6.1. In view of the above clarification the view taken by the Adjudicating authority is not correct that appellant was not entitled to revise the classification to Works Contract Services.  The first show cause notice dated 22.10.2008 and its corrigendum dated 29.09.2009, were mainly targeted to deny the benefit of Composition Scheme to the appellant and to determine the taxable value as per Rule 2A of the Service Tax (Determination of Value) Rules, 2006 read with section 67 of he Finance Act, 1994.  The provisions of Rule 2A and Composition Scheme deal only with the Works Contract Service under Section 65 (105) (zzzza).  There was thus no doubt in the authority issuing show cause notice dated 22.10.2008 and its corrigendum dated 29.09.2009 that the classification of the services being dealt was Works Contract Services  with effect from 01.7.2006.  This fact was confirmed by CBEC by issuing circular dated 24.08.2010.  Therefore, demanding a duty of Rs. 20,53,91.319 on Commercial or Industrial Construction Services/ Construction of Complex Services and denying the benefit of Notification No. 1/2006-ST dated 01.3.2006 is totally a new and different ground than what was being taken in the original show cause notice dated 22.10.2008, where classification of the service provided was not doubted at all.  The judgments relied upon by the Revenue that the changes proposed were only mathematical corrections or facts available at the time of issue of show cause notice dated 22.10.2008, are thus not applicable to the facts of the present proceedings. The Addendum dated 29.09.2009 and its further corrigendum dated 17.05.2010, therefore, fails as the same has changed the entire basis of the first show cause notice dated 22.10.2008.  Having said that it is further observed that Addendum dated 14.12.2009 has not been issued in suppression of the first show cause notice dated 22.10.208, therefore the first show cause notice dated 22.10.2008 and its corrigendum dated 29.09.2009 survive.

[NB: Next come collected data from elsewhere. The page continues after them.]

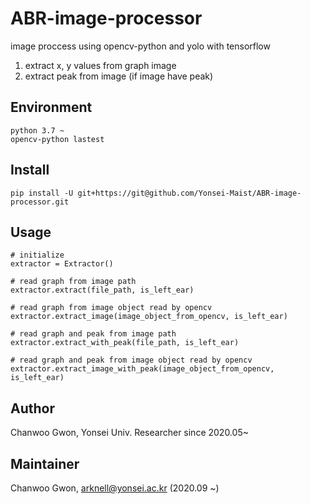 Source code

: # ABR-image-processor

image proccess using opencv-python and yolo with tensorflow
1. extract x, y values from graph image
2. extract peak from image (if image have peak)

## Environment
```
python 3.7 ~
opencv-python lastest
```

## Install
```
pip install -U git+https://git@github.com/Yonsei-Maist/ABR-image-processor.git
```

## Usage
```
# initialize
extractor = Extractor()

# read graph from image path
extractor.extract(file_path, is_left_ear)

# read graph from image object read by opencv
extractor.extract_image(image_object_from_opencv, is_left_ear)

# read graph and peak from image path
extractor.extract_with_peak(file_path, is_left_ear)

# read graph and peak from image object read by opencv
extractor.extract_image_with_peak(image_object_from_opencv, is_left_ear)
```

## Author
Chanwoo Gwon, Yonsei Univ. Researcher since 2020.05~

## Maintainer
Chanwoo Gwon, arknell@yonsei.ac.kr (2020.09 ~)
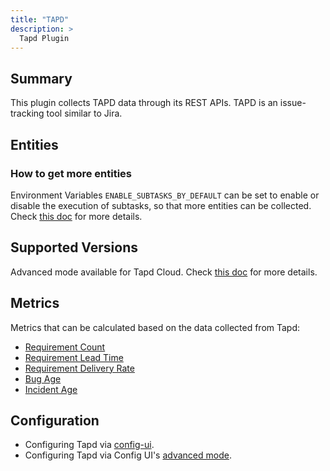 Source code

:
 ```yaml
---
title: "TAPD"
description: >
  Tapd Plugin
---
```


## Summary

This plugin collects TAPD data through its REST APIs. TAPD is an issue-tracking tool similar to Jira.

## Entities
### How to get more entities
Environment Variables `ENABLE_SUBTASKS_BY_DEFAULT` can be set to enable or disable the execution of subtasks, so that more entities can be collected.
Check [this doc](/GettingStarted/Environment.md#enable_subtasks_by_default) for more details.

## Supported Versions
Advanced mode available for Tapd Cloud. Check [this doc](https://devlake.apache.org/docs/Overview/SupportedDataSources#data-sources-and-data-plugins) for more details.

## Metrics

Metrics that can be calculated based on the data collected from Tapd:

- [Requirement Count](/Metrics/RequirementCount.md)
- [Requirement Lead Time](/Metrics/RequirementLeadTime.md)
- [Requirement Delivery Rate](/Metrics/RequirementDeliveryRate.md)
- [Bug Age](/Metrics/BugAge.md)
- [Incident Age](/Metrics/IncidentAge.md)

## Configuration

- Configuring Tapd via [config-ui](/Configuration/Tapd.md).
- Configuring Tapd via Config UI's [advanced mode](/Configuration/AdvancedMode.md#6-tapd).

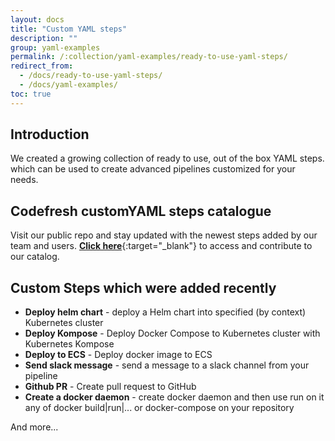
 ```yaml
---
layout: docs
title: "Custom YAML steps"
description: ""
group: yaml-examples
permalink: /:collection/yaml-examples/ready-to-use-yaml-steps/
redirect_from:
  - /docs/ready-to-use-yaml-steps/
  - /docs/yaml-examples/
toc: true
---
```

## Introduction
We created a growing collection of ready to use, out of the box YAML steps. which can be used to create advanced pipelines customized for your needs. 

## Codefresh customYAML steps catalogue
Visit our public repo and stay updated with the newest steps added by our team and users.
 [**Click here**](https://github.com/codefresh-io/plugins/blob/master/CATALOG.md){:target="_blank"} to access and contribute to our catalog.

## Custom Steps which were added recently
* **Deploy helm chart** - deploy a Helm chart into specified (by context) Kubernetes cluster
* **Deploy Kompose** - Deploy Docker Compose to Kubernetes cluster with Kubernetes Kompose
* **Deploy to ECS** - Deploy docker image to ECS
* **Send slack message** - send a message to a slack channel from your pipeline
* **Github PR** - Create pull request to GitHub
* **Create a docker daemon** - create docker daemon and then use run on it any of docker build\|run\|... or docker-compose on your repository

And more...
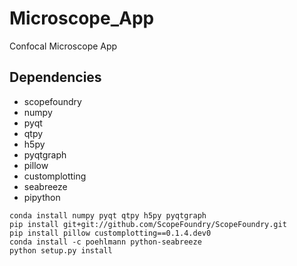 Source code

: # Microscope_App
Confocal Microscope App

## Dependencies
- scopefoundry
- numpy
- pyqt
- qtpy
- h5py
- pyqtgraph
- pillow
- customplotting
- seabreeze
- pipython

```
conda install numpy pyqt qtpy h5py pyqtgraph
pip install git+git://github.com/ScopeFoundry/ScopeFoundry.git
pip install pillow customplotting==0.1.4.dev0
conda install -c poehlmann python-seabreeze
python setup.py install
```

6.2.The issue of admissibility of composition scheme for ongoing Works Contracts as on 01.6.2007 has since been decided by Honble Apex Court in the case of Nagarjuna Construction Company Limited vs. GOI [2012 (28) STR 561 (SC) which was not available before the Adjudicating authority at the time of passing the adjudication order in 2010. Secondly Adjudicating authority has not considered Para 2 of the CBEC Circular No.128/10/2010-ST dated 24.08.2010 which is binding on the filed formations. Further the issue of free supply of goods/ sale of goods in a works contract and its inclusion in the assessable value, is required to be examined in the light of judicial pronouncement of Delhi High Court in the case of G.D. Builders vs. UOI [2013 (32) STR 673 (Del.)], read with Rule -2A of the Service Tax (Determination of Value) Rules, 2006.  In the light of these observations and in the interest of justice, therefore, the matter is required to be remanded back to the Adjudicating authority to decide the cases afresh in de-novo proceedings by affording an opportunity of personal hearing to the appellant to explain their stand.

7. In view of the above observations, appeals filed by the appellants are allowed, to the extent indicated hereinabove, by way of remand to the Adjudicating authority.